I don’t think anybody does.

 

@35:31Heather Vickery

They’re like, oh, we could just always get a divorce. It’s not a big deal. You get married because you think you’re going to stay in this.

And I have children and I was just going to make it work until one morning I realized I didn’t work.

I was disappearing into nothing. I didn’t feel any joy or passion for anything. I just, it was rote. I just, I went through the motions all the time, even, even with my children who

I adored like I felt separate. I always felt like I was on the outside and everything else was on the inside.

And one morning, it just hit me like, what would I tell the kids? If they came to me in any sort of similar situation, it didn’t have to be their .

But something that was making them feel non existent as a human. And I immediately knew that I would say baby girl, go out and be yourself.

The world is waiting for you. Like, we need you. To play big and show up. And I’m like, Oh, no.
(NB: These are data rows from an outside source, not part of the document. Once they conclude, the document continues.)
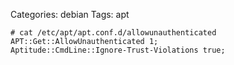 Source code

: Categories: debian
Tags: apt

    # cat /etc/apt/apt.conf.d/allowunauthenticated
    APT::Get::AllowUnauthenticated 1;
    Aptitude::CmdLine::Ignore-Trust-Violations true;

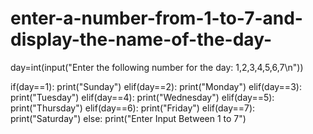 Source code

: # enter-a-number-from-1-to-7-and-display-the-name-of-the-day-

day=int(input("Enter the following number for the day: 1,2,3,4,5,6,7\n"))

if(day==1):
    print("Sunday")
elif(day==2):
    print("Monday")
elif(day==3):
    print("Tuesday")
elif(day==4):
    print("Wednesday")
elif(day==5):
    print("Thursday")
elif(day==6):
    print("Friday")
elif(day==7):
    print("Saturday")
else:
    print("Enter Input Between 1 to 7")
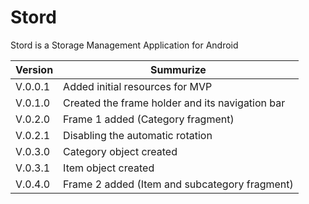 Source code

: # Stord
Stord is a Storage Management Application for Android


|Version| Summurize|
|-------|-------|
|V.0.0.1 | Added initial resources for MVP|
|V.0.1.0 | Created the frame holder and its navigation bar|
|V.0.2.0 | Frame 1 added (Category fragment)|
|V.0.2.1 | Disabling the automatic rotation|
|V.0.3.0 | Category object created|
|V.0.3.1 | Item object created|
|V.0.4.0 | Frame 2 added (Item and subcategory fragment)|
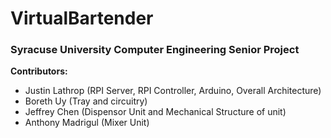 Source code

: VirtualBartender
================

<h3>Syracuse University Computer Engineering Senior Project</h3>

<p>
	<strong>Contributors:</strong>
	<ul>
		<li>Justin Lathrop (RPI Server, RPI Controller, Arduino, Overall Architecture)</li>
		<li>Boreth Uy (Tray and circuitry)</li>
		<li>Jeffrey Chen (Dispensor Unit and Mechanical Structure of unit)</li>
		<li>Anthony Madrigul (Mixer Unit)</li>
	</ul>
</p>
If that is what I would tell them. And that is what I have to do for myself and for them.

And my oldest daughter rightly called me out several years ago. She’s like, you didn’t get a divorce for us.

 

@36:47Ashlee Sang (Ashlee Sang)

You got a divorce for yourself.

 

@36:50Heather Vickery

Because I had used that I had said I had to do it for my kids. She’s right. I did it for myself.

But also it was better for my kids. Because I could, I was not. I was not going to survive that way.

It wasn’t going to work. And when I did that, I blew it all up. I burned everything down. I closed a successful luxury event planning business and started coaching, which is when I started going on my own journey, sort of spiritual journey.

This is when I learned about the power of gratitude, got certified in positive psychology, and I started really paying attention to what was happening around me.

And everybody saw me as a coach before I did. I started to realize that multiple times a week I was getting calls, emails, texts, stopped at an event.

Hey, I want to start this. I want to try this. I want to do this. I think you can help.

Will you talk to me? Okay, sure. And then I just was like, okay, all right. Okay. Let me lean in.

Let me say yes. And it was the perfect fit. And I love the events industry because they immediately brought me into lead workshops and to speak at their conferences.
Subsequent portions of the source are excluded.